Time to leave the echo chamber
The web was supposed democratise information and everyone everywhere to have a voice. But have we become trapped in our own algorithms?
If you are not a musician you may never have stepped inside an actual echo chamber. These are usually small rooms with reflective, tile-like walls. The echo or ‘reverb’ of any sound in the room is magnified. If you think you sound great singing in the shower, now you know why.
Today, it is also a term applied to the way we consume media. We cautiously select who to follow and befriend. We subscribe or pay for content with care. Dissenters, the mistaken and downright malevolent are turned away at the door. As a result, we create personal echo chambers amplifying and reverberating our own views and opinions.

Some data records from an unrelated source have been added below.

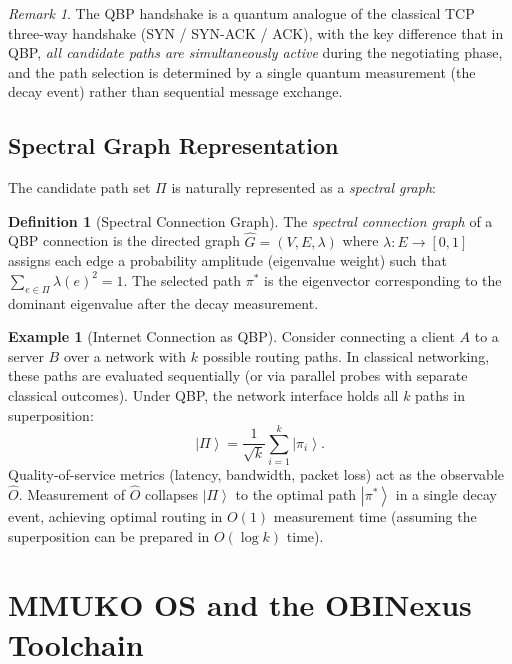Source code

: \documentclass[12pt, a4paper]{article}
\theoremstyle{plain}
\theoremstyle{definition}
\newtheorem{definition}[theorem]{Definition}
\newtheorem{example}[theorem]{Example}
\theoremstyle{remark}
\newtheorem{remark}[theorem]{Remark}
\newcommand{\ket}[1]{\left| #1 \right\rangle}
\begin{document}
\begin{remark}
  The QBP handshake is a quantum analogue of the classical TCP three-way
  handshake (SYN / SYN-ACK / ACK), with the key difference that in QBP,
  \emph{all candidate paths are simultaneously active} during the negotiating
  phase, and the path selection is determined by a single quantum measurement
  (the decay event) rather than sequential message exchange.
\end{remark}

\subsection{Spectral Graph Representation}

The candidate path set $\Pi$ is naturally represented as a \emph{spectral
graph}:

\begin{definition}[Spectral Connection Graph]
  The \emph{spectral connection graph} of a QBP connection is the directed
  graph $\hat{G} = (V, E, \lambda)$ where $\lambda : E \to [0,1]$ assigns
  each edge a probability amplitude (eigenvalue weight) such that
  $\sum_{e \in \Pi} \lambda(e)^2 = 1$.  The selected path $\pi^*$ is the
  eigenvector corresponding to the dominant eigenvalue after the decay
  measurement.
\end{definition}

\begin{example}[Internet Connection as QBP]
  Consider connecting a client $A$ to a server $B$ over a network with $k$
  possible routing paths.  In classical networking, these paths are
  evaluated sequentially (or via parallel probes with separate classical
  outcomes).  Under QBP, the network interface holds all $k$ paths in
  superposition:
  \[
    \ket{\Pi} = \frac{1}{\sqrt{k}} \sum_{i=1}^k \ket{\pi_i}.
  \]
  Quality-of-service metrics (latency, bandwidth, packet loss) act as the
  observable $\hat{O}$.  Measurement of $\hat{O}$ collapses $\ket{\Pi}$ to
  the optimal path $\ket{\pi^*}$ in a single decay event, achieving optimal
  routing in $O(1)$ measurement time (assuming the superposition can be
  prepared in $O(\log k)$ time).
\end{example}

\section{MMUKO OS and the OBINexus Toolchain}
\label{sec:mmuko}
\end{document}
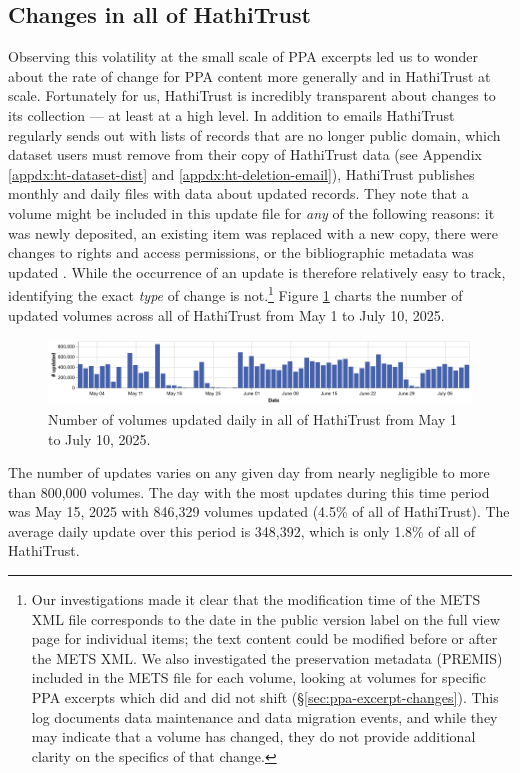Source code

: \documentclass[final]{anthology-ch} %
\begin{document}
\subsection{Changes in all of HathiTrust}

Observing this volatility at the small scale of PPA excerpts led us to wonder about the rate of change for PPA content more generally and in HathiTrust at scale. Fortunately for us, HathiTrust is incredibly transparent about changes to its collection — at least at a high level. In addition to emails HathiTrust regularly sends out with lists of records that are no longer public domain, which dataset users must remove from their copy of HathiTrust data (see Appendix \ref{appdx:ht-dataset-dist} and \ref{appdx:ht-deletion-email}), HathiTrust publishes monthly and daily files with data about updated records. They note that a volume might be included in this update file for \textit{any} of the following reasons: it was newly deposited, an existing item was replaced with a new copy, there were changes to rights and access permissions, or the bibliographic metadata was updated \cite{noauthor_hathifiles_nodate}. While the occurrence of an update is therefore relatively easy to track, identifying the exact \textit{type} of change is not.\footnote{Our investigations made it clear that the modification time of the METS XML file corresponds to the date in the public version label on the full view page for individual items; the text content could be modified before or after the METS XML. We also investigated the preservation metadata (PREMIS) included in the METS file for each volume, looking at volumes for specific PPA excerpts which did and did not shift (§\ref{sec:ppa-excerpt-changes}). This log documents data maintenance and data migration events, and while they may indicate that a volume has changed, they do not provide additional clarity on the specifics of that change.} Figure \ref{fig:hathi-daily-updates} charts the number of updated volumes across all of HathiTrust from May 1 to July 10, 2025.
\begin{figure}[t!]
    \centering
    \includegraphics[width=1\linewidth]{images/hathitrust_changes_countonly.png}
    \caption{Number of volumes updated daily in all of HathiTrust from May 1 to July 10, 2025.}
    \label{fig:hathi-daily-updates}
\end{figure}
The number of updates varies on any given day from nearly negligible to more than 800,000 volumes. The day with the most updates during this time period was May 15, 2025 with 846,329 volumes updated (4.5\% of all of HathiTrust). The average daily update over this period is 348,392, which is only 1.8\% of all of HathiTrust.
\end{document}
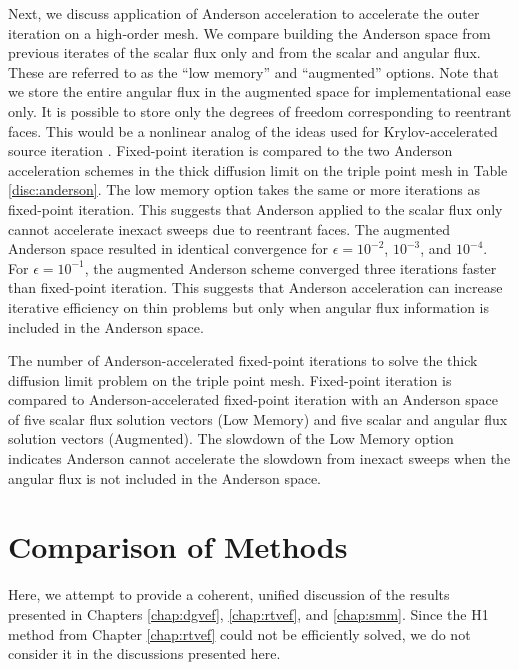 \documentclass[../doc.tex]{subfiles}
\begin{document}
Next, we discuss application of Anderson acceleration to accelerate the outer iteration on a high-order mesh. We compare building the Anderson space from previous iterates of the scalar flux only and from the scalar and angular flux. These are referred to as the ``low memory'' and ``augmented'' options. Note that we store the entire angular flux in the augmented space for implementational ease only. It is possible to store only the degrees of freedom corresponding to reentrant faces. This would be a nonlinear analog of the ideas used for Krylov-accelerated source iteration \cite{doi:10.13182/NSE02-14}. Fixed-point iteration is compared to the two Anderson acceleration schemes in the thick diffusion limit on the triple point mesh in Table \ref{disc:anderson}. The low memory option takes the same or more iterations as fixed-point iteration. This suggests that Anderson applied to the scalar flux only cannot accelerate inexact sweeps due to reentrant faces. The augmented Anderson space resulted in identical convergence for $\epsilon = 10^{-2}$, $10^{-3}$, and $10^{-4}$. For $\epsilon=10^{-1}$, the augmented Anderson scheme converged three iterations faster than fixed-point iteration. This suggests that Anderson acceleration can increase iterative efficiency on thin problems but only when angular flux information is included in the Anderson space. 

\begin{table}
\centering
\caption{The number of Anderson-accelerated fixed-point iterations to solve the thick diffusion limit problem on the triple point mesh. Fixed-point iteration is compared to Anderson-accelerated fixed-point iteration with an Anderson space of five scalar flux solution vectors (Low Memory) and five scalar and angular flux solution vectors (Augmented). The slowdown of the Low Memory option indicates Anderson cannot accelerate the slowdown from inexact sweeps when the angular flux is not included in the Anderson space. }
\label{disc:anderson}

\end{table}

\section{Comparison of Methods} \label{disc_sec:comparison}
Here, we attempt to provide a coherent, unified discussion of the results presented in Chapters \ref{chap:dgvef}, \ref{chap:rtvef}, and \ref{chap:smm}. Since the H1 method from Chapter \ref{chap:rtvef} could not be efficiently solved, we do not consider it in the discussions presented here. 
\end{document}
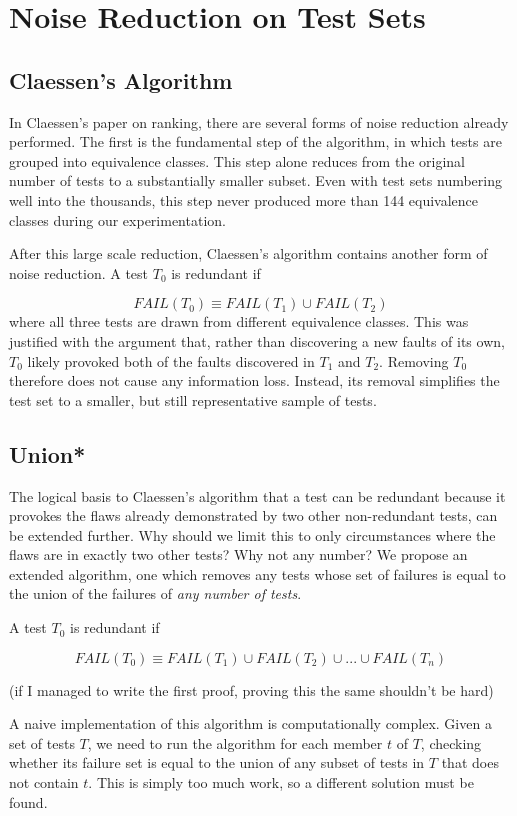 \documentclass[11pt,twoside]{article}
\let\cite=\citep
\begin{document}
\section{Noise Reduction on Test Sets}
\subsection{Claessen's Algorithm}
In Claessen's paper on ranking, there are several forms of noise reduction already performed. The first is the fundamental step of the algorithm, in which tests are grouped into equivalence classes. This step alone reduces from the original number of tests to a substantially smaller subset. Even with test sets numbering well into the thousands, this step never produced more than 144 equivalence classes during our experimentation.

After this large scale reduction, Claessen's algorithm contains another form of noise reduction. A test $T_0$ is redundant if

$$FAIL (T_0) \equiv FAIL(T_1) \cup FAIL(T_2)$$
where all three tests are drawn from different equivalence classes. This was justified with the argument that, rather than discovering a new faults of its own, $T_0$ likely provoked both of the faults discovered in $T_1$ and $T_2$. Removing $T_0$ therefore does not cause any information loss. Instead, its removal simplifies the test set to a smaller, but still representative sample of tests.

\subsection{Union*}
The logical basis to Claessen's algorithm that a test can be redundant because it provokes the flaws already demonstrated by two other non-redundant tests\cite{Claessen}, can be extended further. Why should we limit this to only circumstances where the flaws are in exactly two other tests? Why not any number? We propose an extended algorithm, one which removes any tests whose set of failures is equal to the union of the failures of \emph{any number of tests}. 

A test $T_0$ is redundant if

$$FAIL (T_0) \equiv FAIL(T_1) \cup FAIL(T_2) \cup ... \cup FAIL(T_n) $$

(if I managed to write the first proof, proving this the same shouldn't be hard)

A naive implementation of this algorithm is computationally complex. Given a set of tests $T$, we need to run the algorithm for each member $t$ of $T$, checking whether its failure set is equal to the union of any subset of tests in $T$ that does not contain $t$. This is simply too much work, so a different solution must be found.
\end{document}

Even if we choose not to actively filter content, the web’s algorithms are doing this for us – serving up a diet of news and information designed to appeal to someone like us. This was a key finding in research conducted by the Pew Centre this year – ‘algorithmic categorisations’ are set to deepen social and political divides.
Here is the great irony. Early writers on the impact of the web said it would democratise information – it would reinstate the ‘banter of the bazar’. We would hear a true cacophony of voices because everyone, everywhere would be able to join the conversation.
Yet we have built warm, convivial enclaves where everyone is nodding in vehement agreement. A quarrel is most likely the result of a misunderstanding, not a strongly opposing view.
The allure of an echo chamber is understandable given the appalling online behaviour of a minority. Reading about the horrific harassment some have faced on the web makes us all wary of who we let in.
But I recommend leaving the door ajar. Allow in the occasional divergent or contrary view. Echo chambers may be reassuring but they are rarely educational. They are likely to entrench our views rather than challenge or expand them. Most importantly, they are never based on a misunderstanding.
New York Times columnist Bret Stephens recently gave a speech titled, The Dying Art of Disagreement. “To disagree well you must first understand well,” says Stephens. Disagreements should “arise from perfect comprehension; from having chewed over the ideas of your intellectual opponent so thoroughly that you can properly spit them out.”
Here’s just one personal example – last year I watched Newt Gingrich speak at the annual Aspen Ideas Festival. A right-wing politician and stalwart of the Republican Party, he was reportedly on Trump’s list as a possible Vice President and would have happily accepted the position if asked. His views and opinions are not my own but for that very reason I found them all the more fascinating and instructive.
The ancient Greek philosopher, Aristotle, said: “It is the mark of an educated mind to be able to entertain a thought without accepting it.” More than 2,000 years later, his advice remains more pertinent than ever.